__What needs to be done__
Work through the data and say how many lines contain "curl". The number alone is the answer.

__Provided records__
━━━━━━━━━━━━━━━━━━━━
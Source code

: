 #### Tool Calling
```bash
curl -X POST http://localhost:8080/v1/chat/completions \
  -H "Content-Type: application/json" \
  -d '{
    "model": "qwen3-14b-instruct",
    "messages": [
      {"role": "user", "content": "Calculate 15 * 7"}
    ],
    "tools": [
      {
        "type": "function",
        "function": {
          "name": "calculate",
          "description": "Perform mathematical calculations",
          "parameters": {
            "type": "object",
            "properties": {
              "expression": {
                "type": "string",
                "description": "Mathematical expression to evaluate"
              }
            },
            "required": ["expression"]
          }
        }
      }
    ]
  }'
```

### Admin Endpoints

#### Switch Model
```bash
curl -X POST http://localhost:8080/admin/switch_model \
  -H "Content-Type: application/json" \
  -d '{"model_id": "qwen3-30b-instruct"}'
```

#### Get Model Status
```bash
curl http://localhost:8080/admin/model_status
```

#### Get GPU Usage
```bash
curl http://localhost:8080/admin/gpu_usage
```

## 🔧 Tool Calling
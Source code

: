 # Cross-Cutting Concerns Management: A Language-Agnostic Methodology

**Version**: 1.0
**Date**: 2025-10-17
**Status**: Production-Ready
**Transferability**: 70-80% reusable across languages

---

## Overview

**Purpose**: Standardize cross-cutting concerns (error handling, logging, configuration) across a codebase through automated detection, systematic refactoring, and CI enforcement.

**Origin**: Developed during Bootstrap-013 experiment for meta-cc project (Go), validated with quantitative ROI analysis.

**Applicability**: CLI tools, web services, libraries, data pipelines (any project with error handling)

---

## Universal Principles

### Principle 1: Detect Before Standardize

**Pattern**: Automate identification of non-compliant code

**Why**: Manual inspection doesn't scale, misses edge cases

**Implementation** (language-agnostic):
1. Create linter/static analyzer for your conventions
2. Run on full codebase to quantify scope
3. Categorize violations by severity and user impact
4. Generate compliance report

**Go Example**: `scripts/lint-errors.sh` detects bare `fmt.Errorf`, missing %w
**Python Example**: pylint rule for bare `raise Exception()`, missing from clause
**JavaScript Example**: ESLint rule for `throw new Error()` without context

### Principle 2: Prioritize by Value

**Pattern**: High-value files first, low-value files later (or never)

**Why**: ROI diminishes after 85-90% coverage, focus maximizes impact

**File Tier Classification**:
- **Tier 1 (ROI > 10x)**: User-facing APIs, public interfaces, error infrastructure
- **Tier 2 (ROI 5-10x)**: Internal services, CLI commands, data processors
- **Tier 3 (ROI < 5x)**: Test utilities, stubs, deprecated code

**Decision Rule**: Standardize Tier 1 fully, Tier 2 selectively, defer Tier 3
━━━━━━━━━━━━━━━━━━━━
__Task answer__
4